With all images omitted, write out the records word for word.

EXERCISE INPUT: Begin

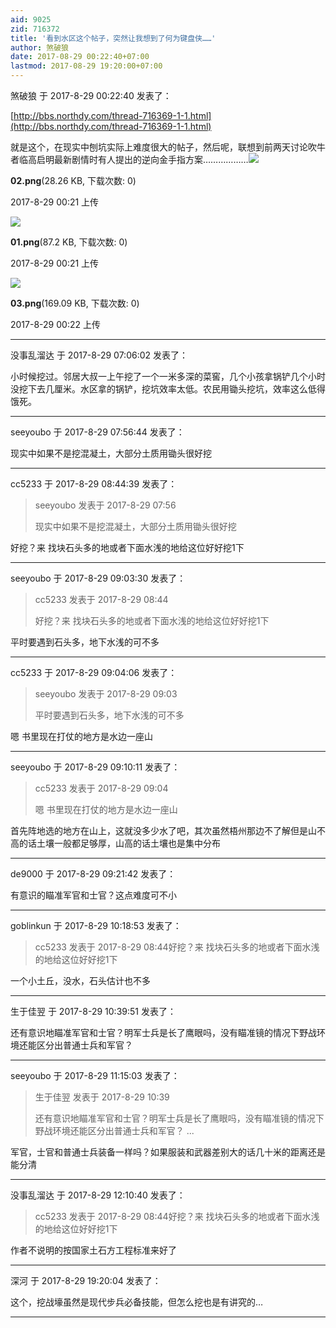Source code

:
 ```yaml
---
aid: 9025
zid: 716372
title: '看到水区这个帖子，突然让我想到了何为键盘侠……'
author: 煞破狼
date: 2017-08-29 00:22:40+07:00
lastmod: 2017-08-29 19:20:00+07:00
---
```


煞破狼 于 2017-8-29 00:22:40 发表了：

[http://bbs.northdy.com/thread-716369-1-1.html](http://bbs.northdy.com/thread-716369-1-1.html)

就是这个，在现实中刨坑实际上难度很大的帖子，然后呢，联想到前两天讨论吹牛者临高启明最新剧情时有人提出的逆向金手指方案………………![](https://cdn.jsdelivr.net/gh/lzjluzijie/beichao@main/static/img/002146tb92o23go4grwttt.png)



**02.png**(28.26 KB, 下载次数: 0)



2017-8-29 00:21 上传



![](https://cdn.jsdelivr.net/gh/lzjluzijie/beichao@main/static/img/002156k1cez88e6c4yh6xz.png)



**01.png**(87.2 KB, 下载次数: 0)



2017-8-29 00:21 上传



![](https://cdn.jsdelivr.net/gh/lzjluzijie/beichao@main/static/img/002231kcmee0ms8z5kc45n.png)



**03.png**(169.09 KB, 下载次数: 0)



2017-8-29 00:22 上传

---------

没事乱溜达 于 2017-8-29 07:06:02 发表了：

小时候挖过。邻居大叔一上午挖了一个一米多深的菜窖，几个小孩拿锅铲几个小时没挖下去几厘米。水区拿的锅铲，挖坑效率太低。农民用锄头挖坑，效率这么低得饿死。

---------

seeyoubo 于 2017-8-29 07:56:44 发表了：

现实中如果不是挖混凝土，大部分土质用锄头很好挖

---------

cc5233 于 2017-8-29 08:44:39 发表了：

> seeyoubo 发表于 2017-8-29 07:56
> 
> 现实中如果不是挖混凝土，大部分土质用锄头很好挖



好挖？来 找块石头多的地或者下面水浅的地给这位好好挖1下

---------

seeyoubo 于 2017-8-29 09:03:30 发表了：

> cc5233 发表于 2017-8-29 08:44
> 
> 好挖？来 找块石头多的地或者下面水浅的地给这位好好挖1下



平时要遇到石头多，地下水浅的可不多

---------

cc5233 于 2017-8-29 09:04:06 发表了：

> seeyoubo 发表于 2017-8-29 09:03
> 
> 平时要遇到石头多，地下水浅的可不多



嗯 书里现在打仗的地方是水边一座山

---------

seeyoubo 于 2017-8-29 09:10:11 发表了：

> cc5233 发表于 2017-8-29 09:04
> 
> 嗯 书里现在打仗的地方是水边一座山



首先阵地选的地方在山上，这就没多少水了吧，其次虽然梧州那边不了解但是山不高的话土壤一般都足够厚，山高的话土壤也是集中分布

---------

de9000 于 2017-8-29 09:21:42 发表了：

有意识的瞄准军官和士官？这点难度可不小

---------

goblinkun 于 2017-8-29 10:18:53 发表了：

> cc5233 发表于 2017-8-29 08:44好挖？来 找块石头多的地或者下面水浅的地给这位好好挖1下



一个小土丘，没水，石头估计也不多

---------

生于佳翌 于 2017-8-29 10:39:51 发表了：

还有意识地瞄准军官和士官？明军士兵是长了鹰眼吗，没有瞄准镜的情况下野战环境还能区分出普通士兵和军官？

---------

seeyoubo 于 2017-8-29 11:15:03 发表了：

> 生于佳翌 发表于 2017-8-29 10:39
> 
> 还有意识地瞄准军官和士官？明军士兵是长了鹰眼吗，没有瞄准镜的情况下野战环境还能区分出普通士兵和军官？ ...



军官，士官和普通士兵装备一样吗？如果服装和武器差别大的话几十米的距离还是能分清

---------

没事乱溜达 于 2017-8-29 12:10:40 发表了：

> cc5233 发表于 2017-8-29 08:44好挖？来 找块石头多的地或者下面水浅的地给这位好好挖1下



作者不说明的按国家土石方工程标准来好了

---------

深河 于 2017-8-29 19:20:04 发表了：

这个，挖战壕虽然是现代步兵必备技能，但怎么挖也是有讲究的…

---------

EXERCISE INPUT: End

EXERCISE ANSWER ->
Source code

:
 ```yaml
---
aid: 9025
zid: 716372
title: '看到水区这个帖子，突然让我想到了何为键盘侠……'
author: 煞破狼
date: 2017-08-29 00:22:40+07:00
lastmod: 2017-08-29 19:20:00+07:00
---
```


煞破狼 于 2017-8-29 00:22:40 发表了：

[http://bbs.northdy.com/thread-716369-1-1.html](http://bbs.northdy.com/thread-716369-1-1.html)

就是这个，在现实中刨坑实际上难度很大的帖子，然后呢，联想到前两天讨论吹牛者临高启明最新剧情时有人提出的逆向金手指方案………………![](https://cdn.jsdelivr.net/gh/lzjluzijie/beichao@main/static/img/002146tb92o23go4grwttt.png)



**02.png**(28.26 KB, 下载次数: 0)



2017-8-29 00:21 上传



![](https://cdn.jsdelivr.net/gh/lzjluzijie/beichao@main/static/img/002156k1cez88e6c4yh6xz.png)



**01.png**(87.2 KB, 下载次数: 0)



2017-8-29 00:21 上传



![](https://cdn.jsdelivr.net/gh/lzjluzijie/beichao@main/static/img/002231kcmee0ms8z5kc45n.png)



**03.png**(169.09 KB, 下载次数: 0)



2017-8-29 00:22 上传

---------

没事乱溜达 于 2017-8-29 07:06:02 发表了：

小时候挖过。邻居大叔一上午挖了一个一米多深的菜窖，几个小孩拿锅铲几个小时没挖下去几厘米。水区拿的锅铲，挖坑效率太低。农民用锄头挖坑，效率这么低得饿死。

---------

seeyoubo 于 2017-8-29 07:56:44 发表了：

现实中如果不是挖混凝土，大部分土质用锄头很好挖

---------

cc5233 于 2017-8-29 08:44:39 发表了：

> seeyoubo 发表于 2017-8-29 07:56
> 
> 现实中如果不是挖混凝土，大部分土质用锄头很好挖



好挖？来 找块石头多的地或者下面水浅的地给这位好好挖1下

---------

seeyoubo 于 2017-8-29 09:03:30 发表了：

> cc5233 发表于 2017-8-29 08:44
> 
> 好挖？来 找块石头多的地或者下面水浅的地给这位好好挖1下



平时要遇到石头多，地下水浅的可不多

---------

cc5233 于 2017-8-29 09:04:06 发表了：

> seeyoubo 发表于 2017-8-29 09:03
> 
> 平时要遇到石头多，地下水浅的可不多



嗯 书里现在打仗的地方是水边一座山

---------

seeyoubo 于 2017-8-29 09:10:11 发表了：

> cc5233 发表于 2017-8-29 09:04
> 
> 嗯 书里现在打仗的地方是水边一座山



首先阵地选的地方在山上，这就没多少水了吧，其次虽然梧州那边不了解但是山不高的话土壤一般都足够厚，山高的话土壤也是集中分布

---------

de9000 于 2017-8-29 09:21:42 发表了：

有意识的瞄准军官和士官？这点难度可不小

---------

goblinkun 于 2017-8-29 10:18:53 发表了：

> cc5233 发表于 2017-8-29 08:44好挖？来 找块石头多的地或者下面水浅的地给这位好好挖1下



一个小土丘，没水，石头估计也不多

---------

生于佳翌 于 2017-8-29 10:39:51 发表了：

还有意识地瞄准军官和士官？明军士兵是长了鹰眼吗，没有瞄准镜的情况下野战环境还能区分出普通士兵和军官？

---------

seeyoubo 于 2017-8-29 11:15:03 发表了：

> 生于佳翌 发表于 2017-8-29 10:39
> 
> 还有意识地瞄准军官和士官？明军士兵是长了鹰眼吗，没有瞄准镜的情况下野战环境还能区分出普通士兵和军官？ ...



军官，士官和普通士兵装备一样吗？如果服装和武器差别大的话几十米的距离还是能分清

---------

没事乱溜达 于 2017-8-29 12:10:40 发表了：

> cc5233 发表于 2017-8-29 08:44好挖？来 找块石头多的地或者下面水浅的地给这位好好挖1下



作者不说明的按国家土石方工程标准来好了

---------

深河 于 2017-8-29 19:20:04 发表了：

这个，挖战壕虽然是现代步兵必备技能，但怎么挖也是有讲究的…

---------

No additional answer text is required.